Le mode culturali del momento non risparmiarono il giovane Longo. Originario di un’Italia ancora saldamente radicata sulla fede e sui valori della tradizione, fu per lui irresistibile il fascino esercitato da una città come Napoli, propulsore di idee nuove ed esuberanti, prefigurazione di un cambiamento culturale che avrebbe dato linfa a un Paese culturalmente troppo arretrato.
L’inganno lo portò fin nei circoli più chiusi ed elitari della città campana. Scese nei meandri del sottobosco massonico, dove coltivò un sempre maggiore interesse nei confronti dello spiritismo. Le frequentazioni di intellettuali anticlericali, nonché l’accesso alle pratiche magiche e alle conoscenze esoteriche, gli sembravano il modo più di tendenza per affrancarsi dall’abito provinciale che aveva indossato fino a quel momento.
Egli stesso racconterà che fu talmente fagocitato da questi ambienti da diventare un vero e proprio “sacerdote di satana”. Ben presto l’euforia fu surclassata da sentimenti di scoramento che lo fecero scivolare in una fortissima forma di depressione e fu più volte sull’orlo del suicidio.

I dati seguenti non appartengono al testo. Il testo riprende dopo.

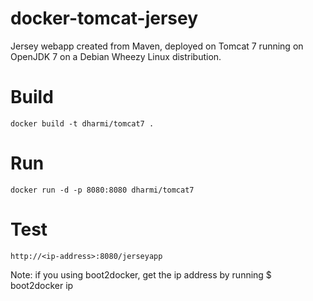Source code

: # docker-tomcat-jersey
Jersey webapp created from Maven, deployed on Tomcat 7 running on OpenJDK 7 on a Debian Wheezy Linux distribution.

# Build

	docker build -t dharmi/tomcat7 .

# Run

	docker run -d -p 8080:8080 dharmi/tomcat7

# Test

	http://<ip-address>:8080/jerseyapp


Note: if you using boot2docker, get the ip address by running
$ boot2docker ip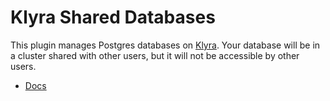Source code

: # Klyra Shared Databases

This plugin manages Postgres databases on [Klyra](https://www.klyra.dev).
Your database will be in a cluster shared with other users, but it will not be accessible by other users.

- [Docs](https://docs.klyra.dev/resources/klyra-shared-db)
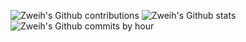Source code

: ![Zweih's Github contributions](http://github-profile-summary-cards.vercel.app/api/cards/profile-details?username=Zweih&theme=react)
![Zweih's Github stats](http://github-profile-summary-cards.vercel.app/api/cards/stats?username=Zweih&theme=react)     ![Zweih's Github commits by hour](http://github-profile-summary-cards.vercel.app/api/cards/productive-time?username=Zweih&theme=react&utcOffset=%2D6)
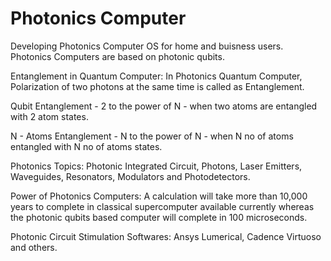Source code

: # Photonics Computer
Developing Photonics Computer OS for home and buisness users. Photonics Computers are based on photonic qubits.

Entanglement in Quantum Computer: In Photonics Quantum Computer, Polarization of two photons at the same time is called as Entanglement.

Qubit Entanglement - 2 to the power of N - when two atoms are entangled with 2 atom states.

N - Atoms Entanglement - N to the power of N - when N no of atoms entangled with N no of atoms states.

Photonics Topics: Photonic Integrated Circuit, Photons, Laser Emitters, Waveguides, Resonators, Modulators and Photodetectors. 

Power of Photonics Computers: A calculation will take more than 10,000 years to complete in classical supercomputer available currently whereas the photonic qubits based computer will complete in 100 microseconds.

Photonic Circuit Stimulation Softwares: Ansys Lumerical, Cadence Virtuoso and others.
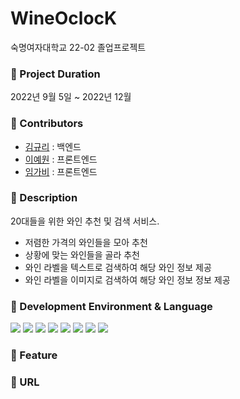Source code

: # WineOclocK
숙명여자대학교 22-02 졸업프로젝트

### 🍷 Project Duration 
2022년 9월 5일 ~ 2022년 12월

### 🍷 Contributors
- [김규리](https://github.com/bnfkim) : 백엔드
- [이예원](https://github.com/) : 프론트엔드
- [임가비](https://github.com/limgabi) : 프론트엔드


### 🍷 Description
20대들을 위한 와인 추천 및 검색 서비스.
- 저렴한 가격의 와인들을 모아 추천
- 상황에 맞는 와인들을 골라 추천
- 와인 라벨을 텍스트로 검색하여 해당 와인 정보 제공
- 와인 라벨을 이미지로 검색하여 해당 와인 정보 정보 제공

### 🍷 Development Environment & Language
<img src="https://img.shields.io/badge/Python-3766AB?style=flat-square&logo=Python&logoColor=white"/></a>
<img src="https://img.shields.io/badge/HTML5-E34F26?style=flat-square&logo=HTML5&logoColor=white"/></a> 
<img src="https://img.shields.io/badge/CSS3-1572B6?style=flat-square&logo=CSS3&logoColor=white"/></a>
<img src="https://img.shields.io/badge/JavaScript-F7DF1E?style=flat-square&logo=JavaScript&logoColor=white"/></a>
<img src="https://img.shields.io/badge/react-61DAFB?style=flat-square&logo=react&logoColor=black">
<img src="https://img.shields.io/badge/JAVA-007396?style=flat-square&logo=java&logoColor=white">
<img src="https://img.shields.io/badge/Spring-6DB33F?style=flat-square&logo=Spring&logoColor=white">
<img src="https://img.shields.io/badge/Amazon AWS-232F3E?style=flat-square&logo=Amazon%20AWS&logoColor=white"/></a>


### 🍷 Feature



### 🍷 URL


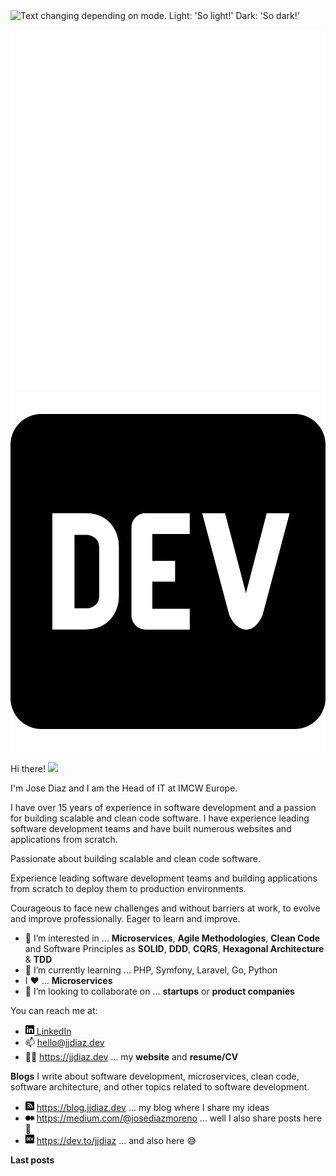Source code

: <picture>
  <source media="(prefers-color-scheme: dark)" srcset="https://raw.githubusercontent.com/stefanjudis/github-light-dark-image-example/main/dark.png">
  <img alt="Text changing depending on mode. Light: 'So light!' Dark: 'So dark!'" src="https://raw.githubusercontent.com/stefanjudis/github-light-dark-image-example/main/light.png">
</picture>

![dev.to](icon/dev-white.svg#gh-dark-mode-only)![dev.to](icon/dev-black.svg#gh-light-mode-only)

Hi there! <a href="https://jjdiaz.dev/" rel="nofollow" data-target="animated-image.originalLink"><img src="https://media.giphy.com/media/hvRJCLFzcasrR4ia7z/giphy.gif" width="5%" style="display: inline-block;" data-target="animated-image.originalImage"></a>

I'm Jose Diaz and I am the Head of IT at IMCW Europe.

I have over 15 years of experience in software development and a passion for building scalable and clean code software. I have experience leading software development teams and have built numerous websites and applications from scratch.

Passionate about building scalable and clean code software.

Experience leading software development teams and building applications from scratch to deploy them to production environments.

Courageous to face new challenges and without barriers at work, to evolve and improve professionally. Eager to learn and improve.

- 👀 I’m interested in ... **Microservices**, **Agile Methodologies**, **Clean Code** and Software Principles as **SOLID**, **DDD**, **CQRS**, **Hexagonal Architecture** & **TDD**
- 🌱 I’m currently learning ... PHP, Symfony, Laravel, Go, Python
- I :heart: ... **Microservices**
- 💞️ I’m looking to collaborate on ... **startups** or **product companies**

You can reach me at:
- <a href="https://www.linkedin.com/in/josediazmoreno/" target="_blank"><img src="/icon/linkedin.svg" width="14px" alt="linkedin"> LinkedIn</a>
- 📫 <a href="mailto:hello@jjdiaz.dev" target="_blank">hello@jjdiaz.dev</a>
- 👨‍💻 https://jjdiaz.dev ... my **website** and **resume/CV**

**Blogs**
I write about software development, microservices, clean code, software architecture, and other topics related to software development.

<svg xmlns="http://www.w3.org/2000/svg" style="display: none;">
  <filter id="fff">
    <feFlood flood-color="white" result="floodOut" />
    <feComposite in="floodOut" in2="SourceGraphic" operator="in" result="compOut" />
    <feMerge>
      <feMergeNode in="compOut" />
      <feMergeNode in="SourceGraphic" />
    </feMerge>
  </filter>

- <img src="/icon/blog-black.svg" width="14px" alt="blog" style="filter: url(#fff);"> https://blog.jjdiaz.dev ... my blog where I share my ideas
- <img src="/icon/medium-black.svg" width="14px" alt="medium" style="background-color: #FFFFFF;"> https://medium.com/@josediazmoreno ... well I also share posts here :grimacing:
- <img src="/icon/dev-black.svg" width="14px" alt="dev.to"> https://dev.to/jjdiaz ... and also here :sweat_smile:

**Last posts**
<!--BLOG-POST-LIST:START-->
<!--BLOG-POST-LIST:END -->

Disperato, cercò qualcosa che potesse lenire la sua angoscia intima. Ne parlò con un professore suo amico, Vincenzo Pepe, pugliese come lui, il quale non gli risparmiò rimproveri e l’invito ad allontanarsi da certi ambienti. “Se continui con queste pratiche, finirai in manicomio!”, gli andava ripentendo. E lo inviò inoltre da padre Alberto Radente, convinto che questo domenicano, esperto direttore spirituale, sarebbe riuscito ad aiutare Bartolo Longo a dipanare il buio della sua anima.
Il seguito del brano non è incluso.